Slurry pipelines are highly sensitive to flow velocity. If the flow is too fast, it accelerates pipe erosion and wear; if too slow, solids can settle and cause blockages. To accommodate fluctuating production rates, pipe diameters would have needed to vary between 26 and 40 inches, adding complexity and maintenance challenges.
Additionally, the proposed pipeline route traversed areas prone to landslides, heavy rainfall, and seismic activity, making it difficult to protect against ruptures or failures. Ultimately, the route was deemed technically and logistically untenable.
Option 3: Controlled Riverine Tailings Management (Selected Option)
With both conventional dams and long-distance pipelines deemed impractical, the mine adopted Controlled Riverine Tailings Management (CRTM).
Instead of attempting to confine tailings within artificial structures, this approach used an existing river channel to transport tailings from the mountainous mine site to a managed deposition area in the lowlands.
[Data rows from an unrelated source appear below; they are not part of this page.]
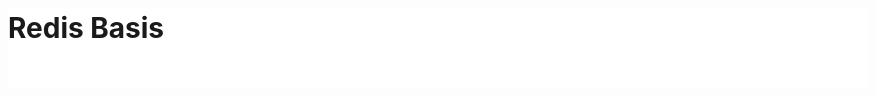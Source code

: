 <!DOCTYPE html>
<html lang="en">
  <head>
    <meta charset="utf-8">
    <meta http-equiv="X-UA-Compatible" content="IE=edge">
    <meta name="viewport" content="width=device-width, initial-scale=1">
    <!-- The above 3 meta tags *must* come first in the head; any other head content must come *after* these tags -->
    <meta name="description" content="">
    <meta name="google" content="notranslate">
    <title>Project: Redis basic | Holberton Toulouse, France Intranet</title>
      <link rel="stylesheet" href="https://use.typekit.net/xgz4ilr.css">
      <link rel="stylesheet" href="https://cdnjs.cloudflare.com/ajax/libs/animate.css/3.5.2/animate.min.css">
      <link rel="stylesheet" media="all" href="/assets/application-82f828a36761ddaf87c87d57bfdf65ea423ccdbd071f956e4ad4b74a2662418c.css" />
      <script src="https://www.gstatic.com/charts/loader.js"></script>
      <meta name="action-cable-url" content="/cable" />
      <script src="/assets/application-08d13bb8d36999e13c0e8ca3172174cb5977d17ff1b0efa16aab65be73c6fa77.js"></script>
      <link rel="shortcut icon" type="image/x-icon" href="/favicon.ico" />
      <meta name="csrf-param" content="authenticity_token" />
<meta name="csrf-token" content="lG-OobAcza7YNfD5WLKoyFcU9FQhREMLSxy70w9zgrTPQstrLHWu-ASoqiA2yREMCFKTR2RmUB0y8WvpZv7r6g" />
      <link rel="apple-touch-icon" href="/apple-touch-icon.png">
      <!-- HTML5 shim and Respond.js for IE8 support of HTML5 elements and media queries -->
      <!--[if lt IE 9]>
        <script src="https://oss.maxcdn.com/html5shiv/3.7.2/html5shiv.min.js"></script>
        <script src="https://oss.maxcdn.com/respond/1.4.2/respond.min.js"></script>
      <![endif]-->
      <!-- Store user timezone -->
      <script>
        Cookies.set('timezone', (new Date()).getTimezoneOffset() / -60.0);
      </script>
      <!-- intro.js for interactive onboarding -->
        <script src="https://unpkg.com/intro.js/minified/intro.min.js"></script>
        <link rel="stylesheet" media="screen" href="https://unpkg.com/intro.js/minified/introjs.min.css" />
      <!-- React -->
      <script src="/packs/js/application-2cffc7801fdb901a7a96.js"></script>
      <link rel="stylesheet" media="screen" href="/packs/css/application-87456da7.css" />
    <link
      rel="stylesheet"
      href="https://cdnjs.cloudflare.com/ajax/libs/animate.css/4.1.1/animate.min.css"
    />
  </head>
  <body>

  <div class="panel-body">
<h1>Redis Basis</h1>
<p><img src="https://s3.eu-west-3.amazonaws.com/hbtn.intranet/uploads/medias/2020/1/40eab4627f1bea7dfe5e.png?X-Amz-Algorithm=AWS4-HMAC-SHA256&X-Amz-Credential=AKIA4MYA5JM5DUTZGMZG%2F20240809%2Feu-west-3%2Fs3%2Faws4_request&X-Amz-Date=20240809T184155Z&X-Amz-Expires=86400&X-Amz-SignedHeaders=host&X-Amz-Signature=22734cc1b50aa95581fefd3ebe0645dccbb2f36e5cee52d580069473a93a054f" alt="" loading='lazy' style="" /></p>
Crucially, this system incorporated multiple engineering and environmental controls to mitigate risks.
Key components included:
- Bio-filter retention programs, where grasses and trees were planted to enhance sediment capture, stabilize deposits, reduce erosion, and improve soil conditions.
- Fill Back Swamp Program, using excavators to create channels that guided tailings into lower-elevation zones within the Tailings Deposition Area (TDA).
- Levee construction and maintenance, using heavy equipment to build containment structures that kept tailings within designated zones.
- Reno mattresses, placed along levees to prevent scouring during flood events.
- Ongoing sedimentation modeling and topographic surveys to track changes in deposition patterns over time.
- Tailings utilization, where suitable materials were repurposed for infrastructure development.
- Quality assurance testing, including MASW and CPT investigations to characterize the geotechnical properties of deposited sediments and levees.
- Comprehensive environmental monitoring, covering water quality, hydrology, geomorphology, meteorology, sediment chemistry, air quality, biodiversity, and toxicological impacts on aquatic life.
Why CRTM Was Chosen
Despite being controversial, the controlled riverine system was judged to be the preferred option because:
- Sediment impacts could be actively managed and adjusted over time.
- The risk of catastrophic structural failure was lower than with mega-dams.
- In the event of localized failures, the broader system would not collapse in the same way a large dam might.
From an engineering standpoint, CRTM represented the least hazardous alternative under the extreme site conditions at Grasberg.
A Broader Lesson
Grasberg highlights a difficult reality in mining and environmental engineering: technical compliance does not guarantee social or environmental acceptability.
Even though riverine disposal operated within regulatory frameworks at the time, the ecological and social consequences — including impacts on downstream ecosystems and communities — sparked intense criticism and debate.
The case underscores that tailings management is not solely an engineering problem. It is also a question of ethics, governance, risk tolerance, and responsibility to affected environments and populations.